We
present metrics for computing differences between individual
benchmarks in a benchmark suite. The minimum difference
is 0 (for identical benchmarks) and the maximum difference
is 1 (or 100%, for the most different benchmarks). Individual
benchmarks can be geometrically interpreted as points in
a "program space". Redundant benchmarks are visualized as
clusters of close points.
Using
quantitative differences between individual benchmarks and
cluster analysis techniques it is possible to develop efficient
and practical quantitative methods for evaluation and design
of benchmark suites. The main design goals are to eliminate
excessive redundancy and to achieve a desired distribution
of benchmarks in the program space.

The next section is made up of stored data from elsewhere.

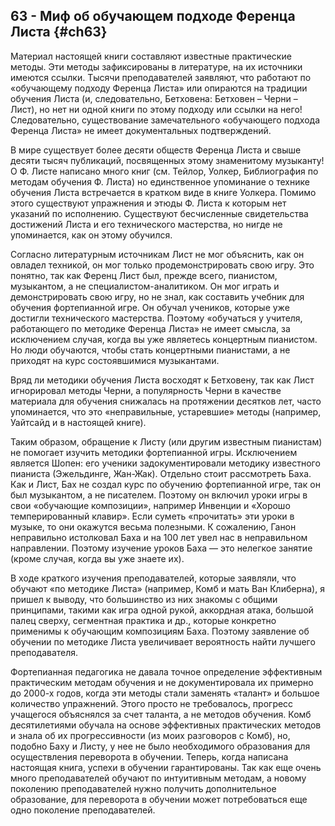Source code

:## 63 - Миф об обучающем подходе Ференца Листа {#ch63}

Материал настоящей книги составляют известные практические методы. Эти методы зафиксированы в литературе, на их источники имеются ссылки. Тысячи преподавателей заявляют, что работают по «обучающему подходу Ференца Листа» или опираются на традиции обучения Листа (и, следовательно, Бетховена: Бетховен – Черни – Лист), но нет ни одной книги по этому подходу или ссылки на него! Следовательно, существование замечательного «обучающего подхода Ференца Листа» не имеет документальных подтверждений.

В мире существует более десяти обществ Ференца Листа и свыше десяти тысяч публикаций, посвященных этому знаменитому музыканту! О Ф. Листе написано много книг (см. Тейлор, Уолкер, Библиография по методам обучения Ф. Листа) но единственное упоминание о технике обучения Листа встречается в кратком виде в книге Уолкера. Помимо этого существуют упражнения и этюды Ф. Листа к которым нет указаний по исполнению. Существуют бесчисленные свидетельства достижений Листа и его технического мастерства, но нигде не упоминается, как он этому обучился.

Согласно литературным источникам Лист не мог объяснить, как он овладел техникой, он мог только продемонстрировать свою игру. Это понятно, так как Ференц Лист был, прежде всего, пианистом, музыкантом, а не специалистом-аналитиком. Он мог играть и демонстрировать свою игру, но не знал, как составить учебник для обучения фортепианной игре. Он обучал учеников, которые уже достигли технического мастерства. Поэтому «обучаться у учителя, работающего по методике Ференца Листа» не имеет смысла, за исключением случая, когда вы уже являетесь концертным пианистом. Но люди обучаются, чтобы стать концертными пианистами, а не приходят на курс состоявшимися музыкантами.

Вряд ли методики обучения Листа восходят к Бетховену, так как Лист игнорировал методы Черни, а популярность Черни в качестве материала для обучения снижалась на протяжении десятков лет, часто упоминается, что это «неправильные, устаревшие» методы (например, Уайтсайд и в настоящей книге).

Таким образом, обращение к Листу (или другим известным пианистам) не помогает изучить методики фортепианной игры. Исключением является Шопен: его ученики задокументировали методику известного пианиста (Эжельдинге, Жан-Жак). Отдельно стоит рассмотреть Баха. Как и Лист, Бах не создал курс по обучению фортепианной игре, так он был музыкантом, а не писателем. Поэтому он включил уроки игры в свои «обучающие композиции», например Инвенции и «Хорошо темперированный клавир». Если суметь «прочитать» эти уроки в музыке, то они окажутся весьма полезными. К сожалению, Ганон неправильно истолковал Баха и на 100 лет увел нас в неправильном направлении. Поэтому изучение уроков Баха — это нелегкое занятие (кроме случая, когда вы уже знаете их).

В ходе краткого изучения преподавателей, которые заявляли, что обучают «по методике Листа» (например, Комб и мать Ван Клиберна), я пришел к выводу, что большинство из них знакомы с общими принципами, такими как игра одной рукой, аккордная атака, большой палец сверху, сегментная практика и др., которые конкретно применимы к обучающим композициям Баха. Поэтому заявление об обучении по методике Листа увеличивает вероятность найти лучшего преподавателя.

Фортепианная педагогика не давала точное определение эффективным практическим методам обучения и не документировала их примерно до 2000-х годов, когда эти методы стали заменять «талант» и большое количество упражнений. Этого просто не требовалось, прогресс учащегося объяснялся за счет таланта, а не методов обучения. Комб десятилетиями обучала на основе эффективных практических методов и знала об их прогрессивности (из моих разговоров с Комб), но, подобно Баху и Листу, у нее не было необходимого образования для осуществления переворота в обучении. Теперь, когда написана настоящая книга, успехи в обучении гарантированы. Так как еще очень много преподавателей обучают по интуитивным методам, а новому поколению преподавателей нужно получить дополнительное образование, для переворота в обучении может потребоваться еще одно поколение преподавателей.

In particular, we propose
the design of universal benchmark suites which have the
following properties: (1) uniform and low redundancy between
component workloads, (2) maximum size, and (3) uniform distribution
of workloads within the program space.
The
proposed approach to standard performance evaluation has
the following main advantages:
(1)
For each benchmark suite it is possible to provide a scientific
proof of the validity of selecting component benchmarks.
(2) The number of component benchmarks can be minimized.
(3) Standard performance indicators can be customized and
made workload-sensitive.
(4) The process of updating benchmark suites can be strictly
controlled, less frequent, faster, and less expensive. These
features can increase the credibility and versatility of
standard industrial benchmarks, and significantly reduce
the cost of benchmarking.